* WORK REQUIRED *
Find the line with "- [ ] 5+ MCP servers integrated" in the records below. Copy it and every line after it, up to and including the line with "- **Maintenance**: Build".

* Saved data entries *
▼

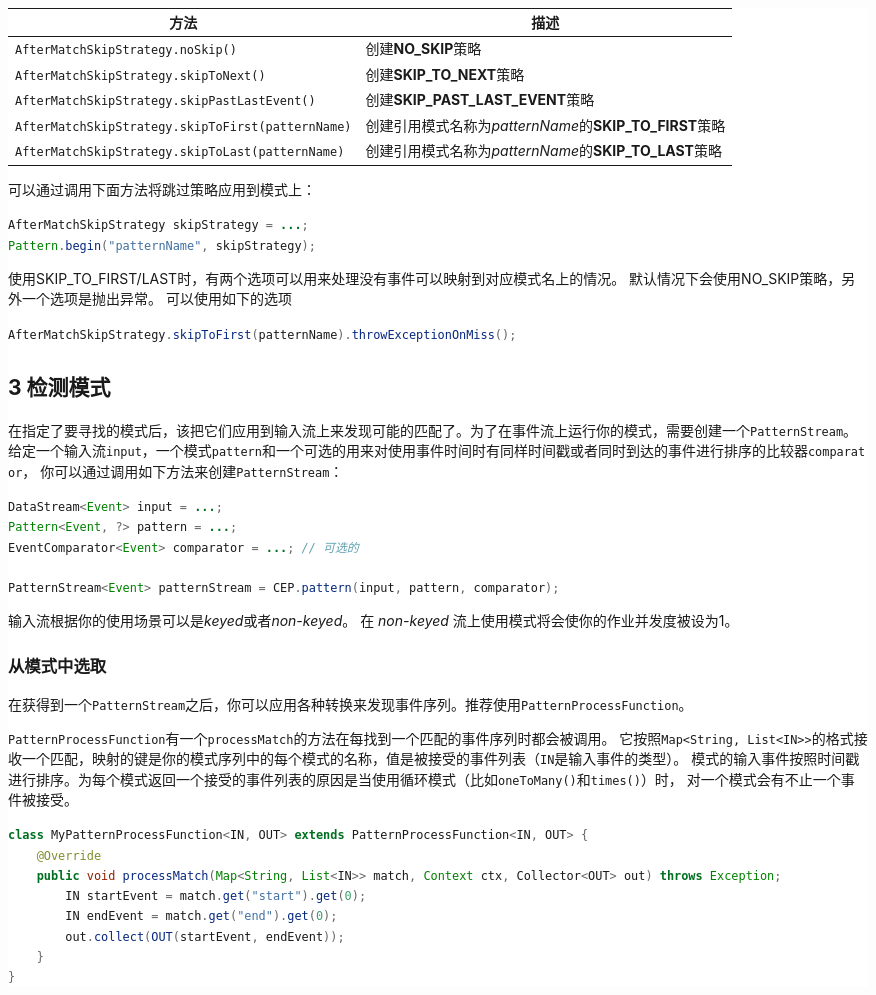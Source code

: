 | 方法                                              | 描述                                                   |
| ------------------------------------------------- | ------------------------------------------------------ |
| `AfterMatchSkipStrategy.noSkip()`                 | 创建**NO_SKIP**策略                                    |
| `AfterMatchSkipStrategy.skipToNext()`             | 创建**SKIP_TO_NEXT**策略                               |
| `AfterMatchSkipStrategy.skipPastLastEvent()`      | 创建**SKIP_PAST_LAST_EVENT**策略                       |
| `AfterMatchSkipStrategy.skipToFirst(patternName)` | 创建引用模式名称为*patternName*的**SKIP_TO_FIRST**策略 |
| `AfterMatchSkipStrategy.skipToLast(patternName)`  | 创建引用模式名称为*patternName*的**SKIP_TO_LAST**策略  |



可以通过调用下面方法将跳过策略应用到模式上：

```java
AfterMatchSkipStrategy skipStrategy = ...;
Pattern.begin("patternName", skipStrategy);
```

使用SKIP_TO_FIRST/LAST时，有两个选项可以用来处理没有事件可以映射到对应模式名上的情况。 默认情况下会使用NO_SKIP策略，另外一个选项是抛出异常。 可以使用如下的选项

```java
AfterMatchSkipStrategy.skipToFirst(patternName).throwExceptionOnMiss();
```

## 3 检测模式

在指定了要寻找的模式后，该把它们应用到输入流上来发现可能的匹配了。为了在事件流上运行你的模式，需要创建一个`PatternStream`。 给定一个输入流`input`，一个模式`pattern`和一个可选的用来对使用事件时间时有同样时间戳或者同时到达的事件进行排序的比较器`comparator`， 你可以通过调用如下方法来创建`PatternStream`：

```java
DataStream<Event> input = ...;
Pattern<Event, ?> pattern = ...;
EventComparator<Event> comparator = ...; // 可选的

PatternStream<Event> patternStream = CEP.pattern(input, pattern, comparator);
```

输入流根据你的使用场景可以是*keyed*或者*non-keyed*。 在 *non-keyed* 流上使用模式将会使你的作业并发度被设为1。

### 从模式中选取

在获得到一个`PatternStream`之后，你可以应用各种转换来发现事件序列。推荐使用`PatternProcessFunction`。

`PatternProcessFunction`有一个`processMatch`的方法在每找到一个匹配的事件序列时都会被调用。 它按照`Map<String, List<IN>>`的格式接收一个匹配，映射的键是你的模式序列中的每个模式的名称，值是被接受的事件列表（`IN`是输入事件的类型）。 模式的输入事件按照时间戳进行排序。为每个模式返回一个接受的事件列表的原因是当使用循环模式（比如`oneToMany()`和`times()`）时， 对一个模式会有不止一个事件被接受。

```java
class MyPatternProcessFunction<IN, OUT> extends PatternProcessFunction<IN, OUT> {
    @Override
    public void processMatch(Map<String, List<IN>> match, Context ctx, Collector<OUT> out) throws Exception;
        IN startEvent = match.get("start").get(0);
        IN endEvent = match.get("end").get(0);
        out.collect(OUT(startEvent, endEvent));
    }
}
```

▲
▼

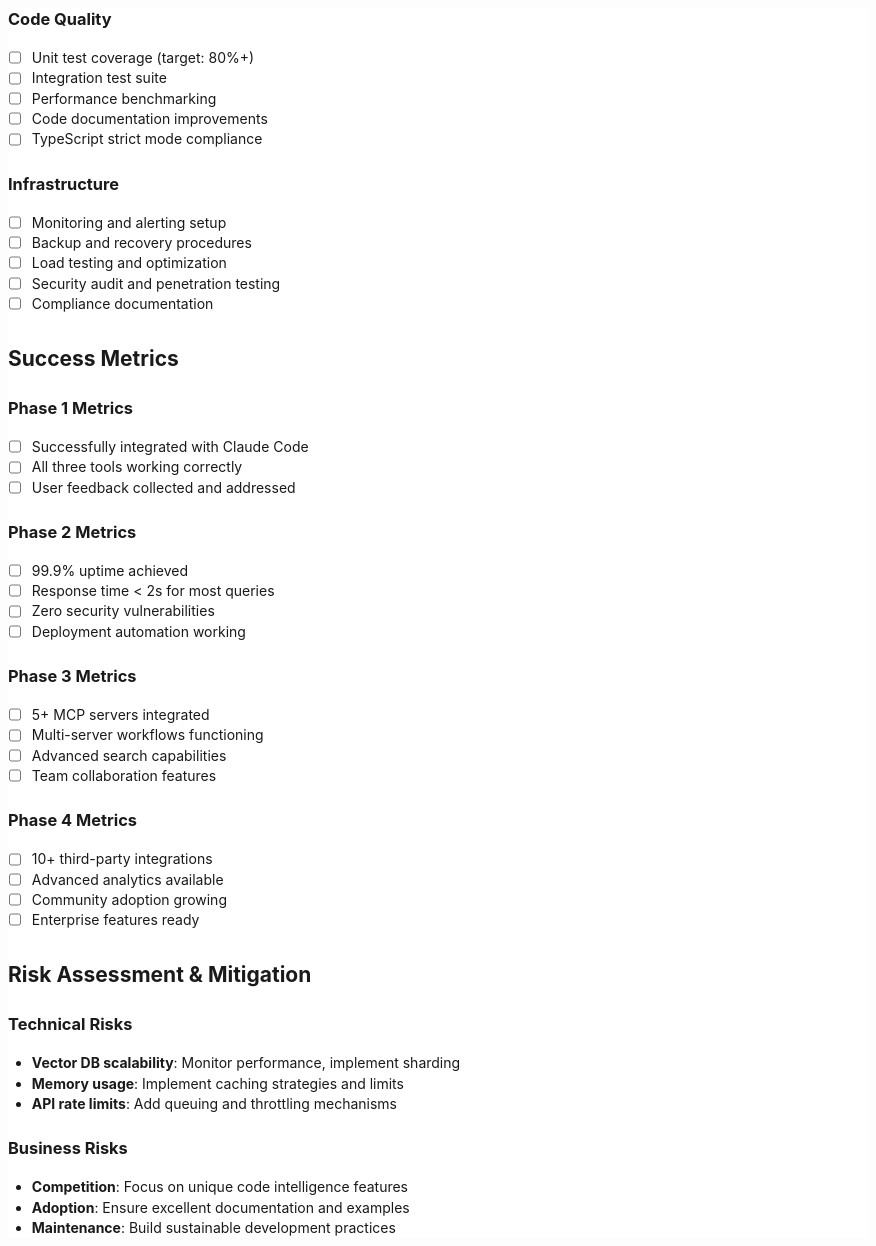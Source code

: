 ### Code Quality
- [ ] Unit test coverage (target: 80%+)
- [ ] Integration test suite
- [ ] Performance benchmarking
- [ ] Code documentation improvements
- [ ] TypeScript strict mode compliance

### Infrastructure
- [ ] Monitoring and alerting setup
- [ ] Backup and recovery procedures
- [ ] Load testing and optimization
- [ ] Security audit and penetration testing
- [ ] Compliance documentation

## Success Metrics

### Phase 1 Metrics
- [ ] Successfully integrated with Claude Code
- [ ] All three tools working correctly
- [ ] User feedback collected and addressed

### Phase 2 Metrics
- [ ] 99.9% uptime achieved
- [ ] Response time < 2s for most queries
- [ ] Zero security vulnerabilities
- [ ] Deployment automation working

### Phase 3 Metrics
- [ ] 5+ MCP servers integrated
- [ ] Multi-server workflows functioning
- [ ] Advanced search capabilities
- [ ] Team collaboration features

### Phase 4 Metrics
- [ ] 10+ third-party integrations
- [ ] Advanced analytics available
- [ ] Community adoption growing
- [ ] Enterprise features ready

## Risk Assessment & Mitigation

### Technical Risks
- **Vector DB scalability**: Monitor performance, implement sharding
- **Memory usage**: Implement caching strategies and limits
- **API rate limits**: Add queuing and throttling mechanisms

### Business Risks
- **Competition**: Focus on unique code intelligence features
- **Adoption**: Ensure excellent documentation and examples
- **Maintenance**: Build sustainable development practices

▲
▼

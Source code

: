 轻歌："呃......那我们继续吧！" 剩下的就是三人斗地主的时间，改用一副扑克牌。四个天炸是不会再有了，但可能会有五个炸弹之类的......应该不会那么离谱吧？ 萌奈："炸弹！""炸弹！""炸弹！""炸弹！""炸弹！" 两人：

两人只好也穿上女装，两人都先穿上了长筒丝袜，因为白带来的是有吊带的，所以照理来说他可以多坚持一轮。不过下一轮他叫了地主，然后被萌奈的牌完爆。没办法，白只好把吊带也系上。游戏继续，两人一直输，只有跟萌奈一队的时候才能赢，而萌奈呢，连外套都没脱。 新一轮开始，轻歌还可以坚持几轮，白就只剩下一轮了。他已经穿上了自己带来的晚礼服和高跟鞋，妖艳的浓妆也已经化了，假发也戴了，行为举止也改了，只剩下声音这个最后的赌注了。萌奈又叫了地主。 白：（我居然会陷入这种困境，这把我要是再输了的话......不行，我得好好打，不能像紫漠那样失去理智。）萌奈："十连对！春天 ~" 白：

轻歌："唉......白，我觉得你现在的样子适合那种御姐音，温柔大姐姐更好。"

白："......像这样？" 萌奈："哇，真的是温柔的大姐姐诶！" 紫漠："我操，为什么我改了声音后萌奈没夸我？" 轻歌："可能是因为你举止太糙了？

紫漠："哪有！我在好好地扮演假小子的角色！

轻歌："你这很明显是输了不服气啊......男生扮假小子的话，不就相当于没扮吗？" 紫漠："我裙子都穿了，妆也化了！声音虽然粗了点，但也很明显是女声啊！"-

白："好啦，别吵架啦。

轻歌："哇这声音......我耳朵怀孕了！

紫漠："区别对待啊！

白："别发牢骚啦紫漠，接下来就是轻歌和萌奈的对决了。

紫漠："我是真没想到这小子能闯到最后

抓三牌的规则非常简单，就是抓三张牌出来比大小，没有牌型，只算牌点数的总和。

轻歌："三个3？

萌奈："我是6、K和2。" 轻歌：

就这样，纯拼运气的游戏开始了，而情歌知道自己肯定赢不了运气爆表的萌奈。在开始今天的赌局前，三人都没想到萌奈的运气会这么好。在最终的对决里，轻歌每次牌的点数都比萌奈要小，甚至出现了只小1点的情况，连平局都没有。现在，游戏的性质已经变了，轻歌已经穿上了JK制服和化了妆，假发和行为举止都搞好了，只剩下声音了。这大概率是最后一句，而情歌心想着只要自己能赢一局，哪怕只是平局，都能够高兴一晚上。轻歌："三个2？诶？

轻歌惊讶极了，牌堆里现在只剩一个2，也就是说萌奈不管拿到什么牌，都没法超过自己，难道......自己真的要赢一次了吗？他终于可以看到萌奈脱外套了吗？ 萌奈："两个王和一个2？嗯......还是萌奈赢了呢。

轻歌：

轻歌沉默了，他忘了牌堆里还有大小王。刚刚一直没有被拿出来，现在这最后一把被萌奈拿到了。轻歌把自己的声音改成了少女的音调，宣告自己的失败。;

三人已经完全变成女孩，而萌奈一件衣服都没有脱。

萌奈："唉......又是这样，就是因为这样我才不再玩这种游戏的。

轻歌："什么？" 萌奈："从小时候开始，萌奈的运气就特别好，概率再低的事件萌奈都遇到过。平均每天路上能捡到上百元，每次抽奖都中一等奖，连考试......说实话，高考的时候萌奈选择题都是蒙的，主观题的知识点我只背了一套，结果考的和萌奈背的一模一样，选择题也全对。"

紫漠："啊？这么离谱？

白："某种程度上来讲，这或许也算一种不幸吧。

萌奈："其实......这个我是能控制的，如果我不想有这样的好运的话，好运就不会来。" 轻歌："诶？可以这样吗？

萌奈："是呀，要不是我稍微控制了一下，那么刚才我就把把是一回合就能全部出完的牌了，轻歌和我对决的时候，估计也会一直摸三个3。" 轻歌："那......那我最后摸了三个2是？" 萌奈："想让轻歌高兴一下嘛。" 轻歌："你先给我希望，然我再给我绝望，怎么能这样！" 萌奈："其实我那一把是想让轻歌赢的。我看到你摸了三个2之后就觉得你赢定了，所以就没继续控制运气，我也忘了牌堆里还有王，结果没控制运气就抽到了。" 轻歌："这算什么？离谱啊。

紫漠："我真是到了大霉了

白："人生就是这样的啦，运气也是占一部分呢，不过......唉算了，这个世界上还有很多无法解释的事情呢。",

▲

* TASK RESULT *
- [ ] 5+ MCP servers integrated
- [ ] Multi-server workflows functioning
- [ ] Advanced search capabilities
- [ ] Team collaboration features

### Phase 4 Metrics
- [ ] 10+ third-party integrations
- [ ] Advanced analytics available
- [ ] Community adoption growing
- [ ] Enterprise features ready

## Risk Assessment & Mitigation

### Technical Risks
- **Vector DB scalability**: Monitor performance, implement sharding
- **Memory usage**: Implement caching strategies and limits
- **API rate limits**: Add queuing and throttling mechanisms

### Business Risks
- **Competition**: Focus on unique code intelligence features
- **Adoption**: Ensure excellent documentation and examples
- **Maintenance**: Build sustainable development practices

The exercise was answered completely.